**Exercise instructions:** Within the entries below, find the lines that hold "parameter" and report only how many there are.

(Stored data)
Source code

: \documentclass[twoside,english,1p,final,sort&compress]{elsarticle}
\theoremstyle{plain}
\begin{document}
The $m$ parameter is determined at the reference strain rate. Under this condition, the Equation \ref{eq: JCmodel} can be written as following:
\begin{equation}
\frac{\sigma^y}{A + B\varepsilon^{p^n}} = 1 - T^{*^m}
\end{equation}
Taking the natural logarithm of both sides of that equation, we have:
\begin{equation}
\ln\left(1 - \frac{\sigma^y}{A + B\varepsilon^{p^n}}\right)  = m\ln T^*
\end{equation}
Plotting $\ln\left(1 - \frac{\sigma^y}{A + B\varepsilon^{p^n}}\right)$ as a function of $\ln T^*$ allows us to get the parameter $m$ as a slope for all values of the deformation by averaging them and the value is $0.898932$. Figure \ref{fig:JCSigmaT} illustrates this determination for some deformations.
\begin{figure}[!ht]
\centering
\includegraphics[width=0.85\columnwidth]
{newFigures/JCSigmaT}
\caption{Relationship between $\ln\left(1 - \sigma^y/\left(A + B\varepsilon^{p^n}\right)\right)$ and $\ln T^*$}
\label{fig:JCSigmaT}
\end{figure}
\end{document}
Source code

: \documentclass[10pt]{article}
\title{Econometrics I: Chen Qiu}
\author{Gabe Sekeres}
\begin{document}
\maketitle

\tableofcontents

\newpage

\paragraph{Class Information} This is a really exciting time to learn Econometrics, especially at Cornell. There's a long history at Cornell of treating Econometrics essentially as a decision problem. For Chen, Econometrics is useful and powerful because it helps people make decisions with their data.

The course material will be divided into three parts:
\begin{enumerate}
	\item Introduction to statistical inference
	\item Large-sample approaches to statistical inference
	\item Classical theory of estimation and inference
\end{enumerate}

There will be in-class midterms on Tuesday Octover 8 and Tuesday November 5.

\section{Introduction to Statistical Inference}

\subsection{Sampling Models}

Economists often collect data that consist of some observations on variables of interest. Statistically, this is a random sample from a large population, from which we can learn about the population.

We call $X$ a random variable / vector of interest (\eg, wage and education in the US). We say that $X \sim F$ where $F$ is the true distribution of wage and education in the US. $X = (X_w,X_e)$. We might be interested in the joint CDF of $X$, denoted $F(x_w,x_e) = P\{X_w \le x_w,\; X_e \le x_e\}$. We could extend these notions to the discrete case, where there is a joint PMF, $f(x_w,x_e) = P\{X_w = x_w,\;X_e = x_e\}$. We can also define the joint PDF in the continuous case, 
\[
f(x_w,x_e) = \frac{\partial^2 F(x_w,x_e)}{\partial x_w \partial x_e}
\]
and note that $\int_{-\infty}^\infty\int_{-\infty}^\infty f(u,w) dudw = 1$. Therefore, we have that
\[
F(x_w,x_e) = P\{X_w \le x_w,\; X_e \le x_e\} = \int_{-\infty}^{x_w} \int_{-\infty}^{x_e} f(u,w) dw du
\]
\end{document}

**Output of the exercise:** 2